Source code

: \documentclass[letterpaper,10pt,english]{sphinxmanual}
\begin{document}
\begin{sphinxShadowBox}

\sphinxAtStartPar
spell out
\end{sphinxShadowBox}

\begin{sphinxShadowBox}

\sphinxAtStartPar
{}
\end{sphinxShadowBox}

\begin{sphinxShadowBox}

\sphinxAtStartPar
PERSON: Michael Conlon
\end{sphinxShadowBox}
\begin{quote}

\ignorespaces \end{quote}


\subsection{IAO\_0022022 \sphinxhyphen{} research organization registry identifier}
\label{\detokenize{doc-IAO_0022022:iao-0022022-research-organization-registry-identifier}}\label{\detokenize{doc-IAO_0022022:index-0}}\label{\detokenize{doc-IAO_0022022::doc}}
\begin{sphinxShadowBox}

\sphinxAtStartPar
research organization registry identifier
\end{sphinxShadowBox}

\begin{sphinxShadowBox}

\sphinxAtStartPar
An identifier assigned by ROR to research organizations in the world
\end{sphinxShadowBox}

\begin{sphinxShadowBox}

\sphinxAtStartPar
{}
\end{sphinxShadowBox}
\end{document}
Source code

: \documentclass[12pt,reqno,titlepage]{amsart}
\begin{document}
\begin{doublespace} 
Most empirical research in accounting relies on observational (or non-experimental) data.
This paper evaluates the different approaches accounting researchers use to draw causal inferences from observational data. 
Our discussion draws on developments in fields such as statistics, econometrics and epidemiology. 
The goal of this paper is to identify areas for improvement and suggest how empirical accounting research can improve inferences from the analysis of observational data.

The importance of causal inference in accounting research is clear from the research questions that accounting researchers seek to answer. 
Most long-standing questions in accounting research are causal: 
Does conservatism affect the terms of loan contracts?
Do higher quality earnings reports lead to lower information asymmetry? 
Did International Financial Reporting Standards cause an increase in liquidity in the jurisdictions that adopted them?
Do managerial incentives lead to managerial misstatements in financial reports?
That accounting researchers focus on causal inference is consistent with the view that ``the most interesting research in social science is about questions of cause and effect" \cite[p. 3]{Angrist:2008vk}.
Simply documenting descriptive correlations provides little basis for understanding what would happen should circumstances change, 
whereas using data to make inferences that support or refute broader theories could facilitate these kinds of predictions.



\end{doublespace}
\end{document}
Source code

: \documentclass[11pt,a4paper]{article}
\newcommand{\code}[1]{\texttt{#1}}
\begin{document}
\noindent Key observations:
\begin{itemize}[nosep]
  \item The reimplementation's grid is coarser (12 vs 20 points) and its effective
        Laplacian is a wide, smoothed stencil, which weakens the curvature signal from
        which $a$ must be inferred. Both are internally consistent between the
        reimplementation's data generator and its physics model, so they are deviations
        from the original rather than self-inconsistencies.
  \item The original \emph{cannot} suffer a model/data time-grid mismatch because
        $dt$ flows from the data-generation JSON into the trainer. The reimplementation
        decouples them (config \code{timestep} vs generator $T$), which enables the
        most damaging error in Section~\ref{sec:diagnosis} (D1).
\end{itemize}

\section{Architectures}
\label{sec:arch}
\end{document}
═══
[REQUIRED ACTION] With the line containing "decouples them (config" as the start and the last line of the entries as the end, print that whole span exactly.

[RESULT]
        decouples them (config \code{timestep} vs generator $T$), which enables the
        most damaging error in Section~\ref{sec:diagnosis} (D1).
\end{itemize}

\section{Architectures}
\label{sec:arch}
\end{document}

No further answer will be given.